▸ **Assignment**
Report how many lines of the listing contain the string "carries", with no other words.

▸ **Material provided**
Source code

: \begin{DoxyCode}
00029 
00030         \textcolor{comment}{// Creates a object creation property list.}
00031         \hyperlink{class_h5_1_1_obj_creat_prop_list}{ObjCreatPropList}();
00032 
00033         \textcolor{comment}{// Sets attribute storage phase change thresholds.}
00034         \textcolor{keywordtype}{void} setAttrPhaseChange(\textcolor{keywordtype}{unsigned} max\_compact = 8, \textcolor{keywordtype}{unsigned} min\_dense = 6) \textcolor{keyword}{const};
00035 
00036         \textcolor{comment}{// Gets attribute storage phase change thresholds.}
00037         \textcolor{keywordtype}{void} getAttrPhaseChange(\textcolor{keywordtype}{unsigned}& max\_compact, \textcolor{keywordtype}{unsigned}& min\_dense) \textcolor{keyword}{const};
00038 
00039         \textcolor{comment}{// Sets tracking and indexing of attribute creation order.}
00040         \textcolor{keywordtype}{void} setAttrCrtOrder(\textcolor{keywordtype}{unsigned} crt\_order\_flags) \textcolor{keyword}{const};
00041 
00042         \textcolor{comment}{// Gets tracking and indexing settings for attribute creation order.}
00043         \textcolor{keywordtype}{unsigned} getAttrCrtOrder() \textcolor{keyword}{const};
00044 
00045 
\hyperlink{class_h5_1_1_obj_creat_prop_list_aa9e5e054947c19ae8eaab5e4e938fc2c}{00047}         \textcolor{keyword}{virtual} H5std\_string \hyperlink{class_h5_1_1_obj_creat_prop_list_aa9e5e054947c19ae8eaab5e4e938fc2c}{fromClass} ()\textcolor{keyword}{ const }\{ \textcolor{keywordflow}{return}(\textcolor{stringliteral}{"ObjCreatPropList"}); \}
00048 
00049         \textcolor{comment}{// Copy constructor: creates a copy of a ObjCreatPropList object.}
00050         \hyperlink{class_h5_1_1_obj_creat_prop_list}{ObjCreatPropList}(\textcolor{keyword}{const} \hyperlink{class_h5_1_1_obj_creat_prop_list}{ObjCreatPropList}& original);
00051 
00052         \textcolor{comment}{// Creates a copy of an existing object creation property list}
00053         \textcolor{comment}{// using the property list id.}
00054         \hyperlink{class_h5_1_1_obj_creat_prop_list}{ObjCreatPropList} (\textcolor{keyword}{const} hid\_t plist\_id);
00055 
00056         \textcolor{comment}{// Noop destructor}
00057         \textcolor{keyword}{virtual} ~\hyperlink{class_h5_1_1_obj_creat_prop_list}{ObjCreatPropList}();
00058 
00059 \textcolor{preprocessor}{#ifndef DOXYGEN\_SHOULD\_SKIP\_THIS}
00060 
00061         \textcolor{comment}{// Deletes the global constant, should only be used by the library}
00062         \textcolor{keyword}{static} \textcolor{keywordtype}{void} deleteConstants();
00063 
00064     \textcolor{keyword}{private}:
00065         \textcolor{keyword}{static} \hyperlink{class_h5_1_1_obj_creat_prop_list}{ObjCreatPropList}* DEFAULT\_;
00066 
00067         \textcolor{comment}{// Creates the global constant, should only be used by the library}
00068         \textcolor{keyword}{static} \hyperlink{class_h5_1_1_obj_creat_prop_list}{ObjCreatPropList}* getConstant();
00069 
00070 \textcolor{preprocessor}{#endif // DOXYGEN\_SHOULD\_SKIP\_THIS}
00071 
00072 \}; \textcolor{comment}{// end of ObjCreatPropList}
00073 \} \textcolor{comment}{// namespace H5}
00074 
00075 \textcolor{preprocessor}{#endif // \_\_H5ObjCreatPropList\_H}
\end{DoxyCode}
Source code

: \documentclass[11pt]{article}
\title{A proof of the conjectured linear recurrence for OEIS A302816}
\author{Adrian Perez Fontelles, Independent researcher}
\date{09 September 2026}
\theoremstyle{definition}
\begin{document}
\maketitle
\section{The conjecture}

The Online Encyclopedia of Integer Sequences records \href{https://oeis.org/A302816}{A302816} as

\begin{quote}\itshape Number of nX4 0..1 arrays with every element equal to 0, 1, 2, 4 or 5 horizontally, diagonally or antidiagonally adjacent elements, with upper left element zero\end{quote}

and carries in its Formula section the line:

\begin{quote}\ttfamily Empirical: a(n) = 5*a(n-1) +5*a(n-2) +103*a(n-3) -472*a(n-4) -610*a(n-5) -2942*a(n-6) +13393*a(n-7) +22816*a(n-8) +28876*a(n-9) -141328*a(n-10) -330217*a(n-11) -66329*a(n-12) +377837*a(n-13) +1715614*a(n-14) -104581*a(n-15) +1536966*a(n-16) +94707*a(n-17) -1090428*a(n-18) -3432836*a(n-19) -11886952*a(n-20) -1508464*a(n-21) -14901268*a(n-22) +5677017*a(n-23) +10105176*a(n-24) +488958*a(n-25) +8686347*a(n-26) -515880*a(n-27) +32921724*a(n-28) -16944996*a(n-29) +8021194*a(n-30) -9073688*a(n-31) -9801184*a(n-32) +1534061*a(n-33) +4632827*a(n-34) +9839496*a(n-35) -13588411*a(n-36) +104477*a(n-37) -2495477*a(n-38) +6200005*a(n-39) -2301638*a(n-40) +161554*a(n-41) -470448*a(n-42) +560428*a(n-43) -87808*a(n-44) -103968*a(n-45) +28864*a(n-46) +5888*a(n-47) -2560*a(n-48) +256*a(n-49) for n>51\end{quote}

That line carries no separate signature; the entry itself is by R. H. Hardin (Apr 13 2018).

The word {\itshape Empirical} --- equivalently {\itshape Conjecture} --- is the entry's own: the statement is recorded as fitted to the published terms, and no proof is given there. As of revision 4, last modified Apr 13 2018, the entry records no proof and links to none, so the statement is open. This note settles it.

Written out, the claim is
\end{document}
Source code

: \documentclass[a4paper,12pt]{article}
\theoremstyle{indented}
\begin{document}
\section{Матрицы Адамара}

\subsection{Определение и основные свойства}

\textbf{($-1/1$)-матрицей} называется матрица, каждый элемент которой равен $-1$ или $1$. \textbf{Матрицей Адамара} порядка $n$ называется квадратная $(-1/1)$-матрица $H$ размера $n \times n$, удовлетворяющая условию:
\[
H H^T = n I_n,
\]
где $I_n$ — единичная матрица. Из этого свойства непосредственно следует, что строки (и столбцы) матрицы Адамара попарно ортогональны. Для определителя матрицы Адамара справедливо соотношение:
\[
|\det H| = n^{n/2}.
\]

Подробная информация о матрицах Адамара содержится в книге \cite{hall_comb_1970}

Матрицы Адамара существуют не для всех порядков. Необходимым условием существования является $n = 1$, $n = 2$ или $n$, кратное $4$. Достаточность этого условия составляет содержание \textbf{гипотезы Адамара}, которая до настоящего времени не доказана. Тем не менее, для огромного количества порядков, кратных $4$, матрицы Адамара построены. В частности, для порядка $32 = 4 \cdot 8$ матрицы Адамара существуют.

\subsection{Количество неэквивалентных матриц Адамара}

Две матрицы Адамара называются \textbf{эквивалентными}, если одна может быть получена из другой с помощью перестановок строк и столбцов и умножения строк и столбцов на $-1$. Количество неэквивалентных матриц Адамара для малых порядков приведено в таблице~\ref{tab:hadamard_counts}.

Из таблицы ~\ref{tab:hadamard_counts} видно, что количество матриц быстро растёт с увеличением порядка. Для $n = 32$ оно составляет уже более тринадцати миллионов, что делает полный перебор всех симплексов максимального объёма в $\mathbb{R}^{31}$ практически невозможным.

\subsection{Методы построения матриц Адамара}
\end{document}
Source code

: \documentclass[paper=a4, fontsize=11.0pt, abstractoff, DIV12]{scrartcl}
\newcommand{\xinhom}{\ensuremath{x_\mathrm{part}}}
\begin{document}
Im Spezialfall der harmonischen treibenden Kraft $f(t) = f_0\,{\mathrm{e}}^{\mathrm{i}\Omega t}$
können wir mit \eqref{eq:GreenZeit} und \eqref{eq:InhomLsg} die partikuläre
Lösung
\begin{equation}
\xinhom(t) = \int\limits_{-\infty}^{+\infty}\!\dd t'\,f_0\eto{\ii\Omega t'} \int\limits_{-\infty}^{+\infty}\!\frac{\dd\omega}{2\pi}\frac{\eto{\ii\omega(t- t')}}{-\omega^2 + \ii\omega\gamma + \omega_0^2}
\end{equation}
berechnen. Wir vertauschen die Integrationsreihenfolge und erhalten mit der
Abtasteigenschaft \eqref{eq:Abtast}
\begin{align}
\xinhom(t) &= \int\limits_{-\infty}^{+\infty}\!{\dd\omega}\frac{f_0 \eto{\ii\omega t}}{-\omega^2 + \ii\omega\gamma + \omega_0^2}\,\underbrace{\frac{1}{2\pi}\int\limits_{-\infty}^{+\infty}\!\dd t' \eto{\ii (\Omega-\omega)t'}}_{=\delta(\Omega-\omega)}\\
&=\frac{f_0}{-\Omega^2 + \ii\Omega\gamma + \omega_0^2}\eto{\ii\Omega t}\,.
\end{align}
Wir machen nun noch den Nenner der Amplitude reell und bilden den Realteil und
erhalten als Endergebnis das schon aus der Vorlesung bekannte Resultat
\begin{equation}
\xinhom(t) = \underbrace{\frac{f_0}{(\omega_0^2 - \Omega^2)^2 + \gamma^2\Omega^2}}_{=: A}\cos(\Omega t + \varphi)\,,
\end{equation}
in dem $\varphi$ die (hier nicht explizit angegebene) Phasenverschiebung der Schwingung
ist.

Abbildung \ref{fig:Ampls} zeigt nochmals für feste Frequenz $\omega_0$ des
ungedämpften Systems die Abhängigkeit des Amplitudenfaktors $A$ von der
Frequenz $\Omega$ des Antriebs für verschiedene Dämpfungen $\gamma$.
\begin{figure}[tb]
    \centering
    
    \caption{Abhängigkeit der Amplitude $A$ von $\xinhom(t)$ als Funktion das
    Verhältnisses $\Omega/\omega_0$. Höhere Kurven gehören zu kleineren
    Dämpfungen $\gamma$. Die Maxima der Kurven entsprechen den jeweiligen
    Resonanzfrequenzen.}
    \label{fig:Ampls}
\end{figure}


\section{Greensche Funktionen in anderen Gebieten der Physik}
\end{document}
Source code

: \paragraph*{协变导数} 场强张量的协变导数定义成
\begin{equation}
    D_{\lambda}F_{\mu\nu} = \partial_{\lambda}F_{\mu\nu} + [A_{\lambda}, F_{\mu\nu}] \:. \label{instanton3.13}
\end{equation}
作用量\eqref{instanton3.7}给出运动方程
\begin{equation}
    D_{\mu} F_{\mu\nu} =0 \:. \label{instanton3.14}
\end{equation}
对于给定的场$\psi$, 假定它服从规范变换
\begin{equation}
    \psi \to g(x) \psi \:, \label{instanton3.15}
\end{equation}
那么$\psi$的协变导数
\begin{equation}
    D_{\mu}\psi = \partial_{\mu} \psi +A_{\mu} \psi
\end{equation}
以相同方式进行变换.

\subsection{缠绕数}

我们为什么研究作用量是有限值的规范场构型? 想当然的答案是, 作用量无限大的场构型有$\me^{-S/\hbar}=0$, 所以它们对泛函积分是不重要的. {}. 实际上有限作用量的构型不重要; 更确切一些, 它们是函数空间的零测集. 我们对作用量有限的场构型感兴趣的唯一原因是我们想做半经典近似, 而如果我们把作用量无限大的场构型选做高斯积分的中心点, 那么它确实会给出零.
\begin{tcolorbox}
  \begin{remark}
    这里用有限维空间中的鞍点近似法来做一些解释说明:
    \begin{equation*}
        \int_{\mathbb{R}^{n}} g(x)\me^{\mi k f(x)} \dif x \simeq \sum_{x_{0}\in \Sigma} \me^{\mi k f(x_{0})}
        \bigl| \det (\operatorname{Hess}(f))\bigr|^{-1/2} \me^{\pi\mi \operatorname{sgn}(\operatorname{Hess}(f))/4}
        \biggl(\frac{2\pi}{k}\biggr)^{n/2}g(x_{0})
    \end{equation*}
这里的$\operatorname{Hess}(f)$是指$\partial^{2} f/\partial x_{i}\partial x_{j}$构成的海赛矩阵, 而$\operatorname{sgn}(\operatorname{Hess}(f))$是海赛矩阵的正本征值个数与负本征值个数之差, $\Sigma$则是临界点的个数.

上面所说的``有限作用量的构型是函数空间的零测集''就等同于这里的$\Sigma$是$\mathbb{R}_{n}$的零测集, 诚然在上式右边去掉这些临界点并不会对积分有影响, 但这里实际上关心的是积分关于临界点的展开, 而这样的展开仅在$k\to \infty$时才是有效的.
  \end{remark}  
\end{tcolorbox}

▸ **Answer space**
2